**WHAT YOU ARE ASKED TO DO:** Copy out every line of the data where the word "population" is found.

**DATASET EXTRACT:**
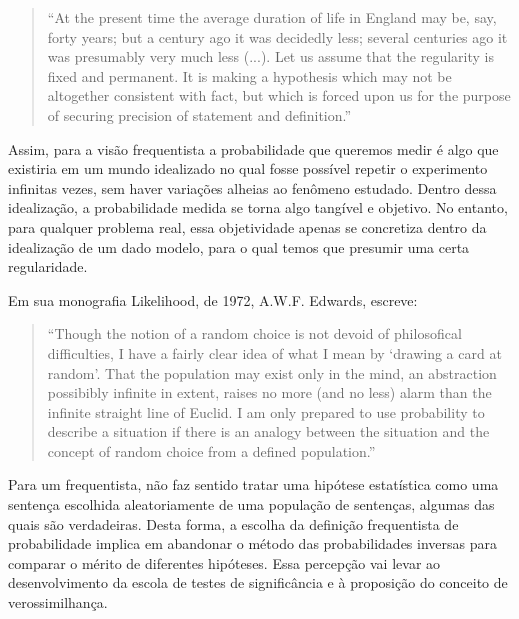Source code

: \begin{quote}
``At the present time the average duration of life in England may be, say, forty years; but a century ago it was decidedly less;
several centuries ago it was presumably very much less (...). Let us assume that the regularity is fixed and permanent. It is
making a hypothesis which may not be altogether consistent with fact, but which is forced upon us for the purpose of securing
precision of statement and definition.''\citep{Venn1866}
\end{quote}

Assim, para a visão frequentista a probabilidade que queremos medir é algo que existiria em um mundo idealizado no qual fosse
possível repetir o experimento infinitas vezes, sem haver variações alheias ao fenômeno estudado. Dentro dessa idealização,
a probabilidade medida se torna algo tangível e objetivo. No entanto, para qualquer problema real, essa objetividade
apenas se concretiza dentro da idealização de um dado modelo, para o qual temos que presumir uma certa regularidade. 

Em sua monografia Likelihood, de 1972, A.W.F. Edwards, escreve:

\begin{quote}
``Though the notion of a random choice is not devoid of philosofical difficulties, I have a fairly clear idea of what I mean
by `drawing a card at random'. That the population may exist only in the mind, an abstraction possibibly infinite in extent,
raises no more (and no less) alarm than the infinite straight line of Euclid. I am only prepared to use probability to describe
a situation if there is an analogy between the situation and the concept of random choice from a defined population.''
\citep{Edwards72}
\end{quote}

Para um frequentista,
não faz sentido tratar uma hipótese estatística como uma sentença escolhida aleatoriamente de uma população de sentenças, algumas
das quais são verdadeiras. %
Desta forma, a escolha da definição frequentista de probabilidade implica em abandonar o método
das probabilidades inversas para comparar o mérito de diferentes
hipóteses. %
Essa percepção vai levar ao desenvolvimento
da escola de testes de significância e à proposição do conceito de verossimilhança.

**SOLUTION FOR THIS EXERCISE:**
by `drawing a card at random'. That the population may exist only in the mind, an abstraction possibibly infinite in extent,
a situation if there is an analogy between the situation and the concept of random choice from a defined population.''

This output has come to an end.